Then she went back to her bedroom and shut the door, and knelt down by the bed to pray, if prayer it could be called. Despite her efforts, everything was most incoherent and jumbled, broken by big sobs, and ending in no prayer at all, but silence. At last the silence must have brought its effect of soothing, for Rosalie rose from her knees with scarcely a vestige of the past emotion upon her face. She combed her hair and smoothed her dress, and then went for her hat.

“I’ll go into the garden,” she said, “and see if I can see the city.”

It was a glorious afternoon, with just sufficient sharpness for autumn in the air. It was considerably after three by the tower clock, and she recognised with regret there was time for little more than an hour there. Her hopes were realised. From the top of the red bank of flowers she could view the city very plainly. She saw right across to the high-standing temple, with every building of note and height rising in between. Behind her she could see nothing, for the wall rose exceptionally high, but from here she could look in the direction of the old home, and to that other magnificent erection that contained all the best prayers and aspirations of her dumb life.

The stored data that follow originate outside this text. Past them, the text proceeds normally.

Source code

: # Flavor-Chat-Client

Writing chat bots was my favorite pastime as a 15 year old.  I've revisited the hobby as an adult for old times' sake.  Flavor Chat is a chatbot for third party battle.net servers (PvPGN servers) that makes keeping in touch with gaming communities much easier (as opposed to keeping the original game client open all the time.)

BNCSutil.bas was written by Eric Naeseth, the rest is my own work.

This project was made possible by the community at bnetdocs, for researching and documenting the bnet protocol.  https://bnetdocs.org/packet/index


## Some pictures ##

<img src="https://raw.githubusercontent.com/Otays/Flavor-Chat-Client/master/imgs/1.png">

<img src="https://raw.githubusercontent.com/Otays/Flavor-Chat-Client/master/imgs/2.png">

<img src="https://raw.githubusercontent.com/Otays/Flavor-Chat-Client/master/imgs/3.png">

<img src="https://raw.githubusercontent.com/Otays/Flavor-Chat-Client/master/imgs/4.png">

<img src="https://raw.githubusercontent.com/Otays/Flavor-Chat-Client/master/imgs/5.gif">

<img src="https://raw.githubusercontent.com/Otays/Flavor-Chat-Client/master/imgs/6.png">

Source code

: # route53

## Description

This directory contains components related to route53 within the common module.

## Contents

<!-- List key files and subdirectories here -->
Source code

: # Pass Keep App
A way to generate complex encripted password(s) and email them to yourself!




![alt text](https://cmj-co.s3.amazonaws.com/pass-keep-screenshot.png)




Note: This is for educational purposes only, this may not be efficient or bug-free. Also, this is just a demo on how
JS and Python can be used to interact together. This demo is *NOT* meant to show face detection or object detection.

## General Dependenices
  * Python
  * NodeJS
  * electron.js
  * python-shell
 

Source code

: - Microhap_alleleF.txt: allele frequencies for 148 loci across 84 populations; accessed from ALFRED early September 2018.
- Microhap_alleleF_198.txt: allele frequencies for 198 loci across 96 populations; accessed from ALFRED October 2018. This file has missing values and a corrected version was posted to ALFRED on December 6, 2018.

After all, to look on to the sights of freedom is in a measure to the prisoner freedom itself.

From the city beyond, Rosalie’s eyes wandered back toward the mansion. There was something wanting in it; its magnificent outline attracted and repelled.

“What a lovely fairy story one could write about it,” she sighed. “It seems to me a kind of haunted, sleeping palace; and everything looks so strong, and dark, and silent, and yet beautiful, that I don’t know whether the story would have to turn out well or ill.”

She sat down on the rustic seat with the arbour of trailing leaves twining above it, and dreamily contemplated the wide expanse of city.

Suddenly she heard the ominous striking of the mansion clock.

One! two! three! four! five!

Rosalie turned her eyes from the sky and looked at it. A faint pink flush from the sun was shining on it, and she clasped her hands.